Chiefs of Staff Living in a Not Boring world
Please see the following summary of the core ideas from this conversation at the Summit. We did our best to clarify the ideas for you. Please refer to the video for specific details, ideas, and context.

Tell us about the middle steps between starting the Not Boring Newsletter and where the newsletter and your company is now:

Packy: I spent 2019-2020 trying to leave Breather and wanted to find new hobbies outside of work. In addition to the newsletter, I wanted to start Not Boring Club, which was an adult version of what you'd get in college with extracurriculars activities. 

How the 2019 and 2020 experiments helped Packy get to where he is now:

Packy: I got the name Not Boring out of that experience, which I think is good. I think frankly even the time spent doing things that ended up being embarrassing was helpful because it helped me get over potential fear. My whole job is not being embarrassed about putting my thoughts on the internet - so that was really helpful.

How your prior experiences and work can help you years later:

Packy: I think part of the reason I'm able to kind of connect with founders (as a writer and investor) is because I've also really done [worked at] a heavy operational business and done all of the hard stuff -- written internal strategy docs at Breather, and then actually to go execute that strategy. So there's like a little bit of empathy.

How Packy decides on what to experiment on:

Packy: there's value to being different, even if only to get your employees to rally around. There's also this idea of differentiation for differentiation sake… I just love trying a bunch of new things, and it's kind of a gut feel on like "did this do anything good? Or did this not? Or did I like doing this? Or did I not?"

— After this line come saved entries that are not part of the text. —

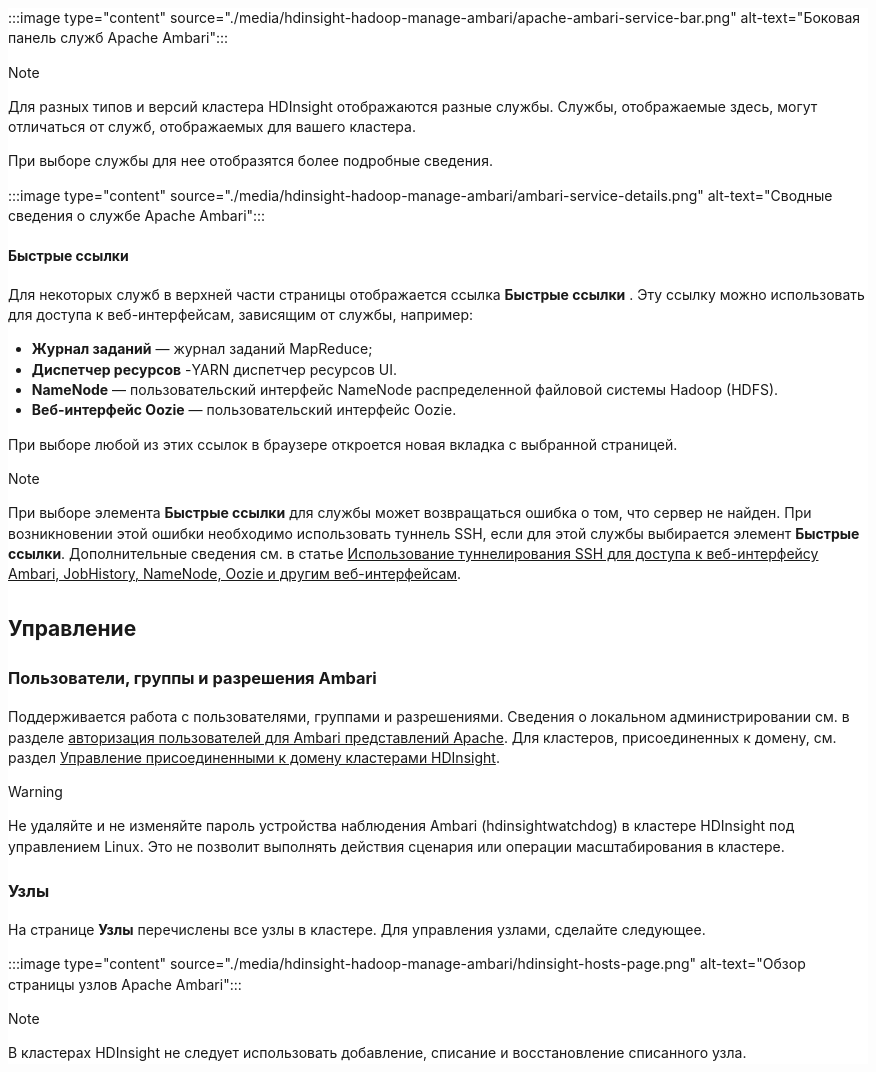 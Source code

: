 
:::image type="content" source="./media/hdinsight-hadoop-manage-ambari/apache-ambari-service-bar.png" alt-text="Боковая панель служб Apache Ambari":::

> [!NOTE]  
> Для разных типов и версий кластера HDInsight отображаются разные службы. Службы, отображаемые здесь, могут отличаться от служб, отображаемых для вашего кластера.

При выборе службы для нее отобразятся более подробные сведения.

:::image type="content" source="./media/hdinsight-hadoop-manage-ambari/ambari-service-details.png" alt-text="Сводные сведения о службе Apache Ambari":::

#### <a name="quick-links"></a>Быстрые ссылки

Для некоторых служб в верхней части страницы отображается ссылка **Быстрые ссылки** . Эту ссылку можно использовать для доступа к веб-интерфейсам, зависящим от службы, например:

* **Журнал заданий** — журнал заданий MapReduce;
* **Диспетчер ресурсов** -YARN диспетчер ресурсов UI.
* **NameNode** — пользовательский интерфейс NameNode распределенной файловой системы Hadoop (HDFS).
* **Веб-интерфейс Oozie** — пользовательский интерфейс Oozie.

При выборе любой из этих ссылок в браузере откроется новая вкладка с выбранной страницей.

> [!NOTE]  
> При выборе элемента **Быстрые ссылки** для службы может возвращаться ошибка о том, что сервер не найден. При возникновении этой ошибки необходимо использовать туннель SSH, если для этой службы выбирается элемент **Быстрые ссылки**. Дополнительные сведения см. в статье [Использование туннелирования SSH для доступа к веб-интерфейсу Ambari, JobHistory, NameNode, Oozie и другим веб-интерфейсам](hdinsight-linux-ambari-ssh-tunnel.md).

## <a name="management"></a>Управление

### <a name="ambari-users-groups-and-permissions"></a>Пользователи, группы и разрешения Ambari

Поддерживается работа с пользователями, группами и разрешениями. Сведения о локальном администрировании см. в разделе [авторизация пользователей для Ambari представлений Apache](./hdinsight-authorize-users-to-ambari.md). Для кластеров, присоединенных к домену, см. раздел [Управление присоединенными к домену кластерами HDInsight](./domain-joined/hdinsight-security-overview.md).

> [!WARNING]  
> Не удаляйте и не изменяйте пароль устройства наблюдения Ambari (hdinsightwatchdog) в кластере HDInsight под управлением Linux. Это не позволит выполнять действия сценария или операции масштабирования в кластере.

### <a name="hosts"></a>Узлы

На странице **Узлы** перечислены все узлы в кластере. Для управления узлами, сделайте следующее.

:::image type="content" source="./media/hdinsight-hadoop-manage-ambari/hdinsight-hosts-page.png" alt-text="Обзор страницы узлов Apache Ambari":::

> [!NOTE]  
> В кластерах HDInsight не следует использовать добавление, списание и восстановление списанного узла.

You lose a lot of security when you end up working for yourself. I think I've tried to take advantage of the freedom that it brings as much as possible to just keep doing things that I'm interested in.

How Packy organically became an investor as well:

Packy: I had a friend who was building [a company] that can span real estate and software, and he was having a hard time explaining to investors why it wasn't just a real estate company and why it should trade at a software multiple... So, I wrote up an investment memo, and he then had other investors that were interested in investing in the company. And so he's like: “you should just start your own syndicate” and so it just kind of came out naturally from writing. 

On why its an exciting time to be building digital products and media companies: 

Packy: There are a few moments that have happened where it's just like the internet is just a magical place. I think that's probably the other place that the optimism in my writing comes comes from now is that like I said I had like no Twitter followers, no newsletter, no network even really. And the fact that it's been able to kind of grow from there just based on engagement with strangers is a pretty magical thing.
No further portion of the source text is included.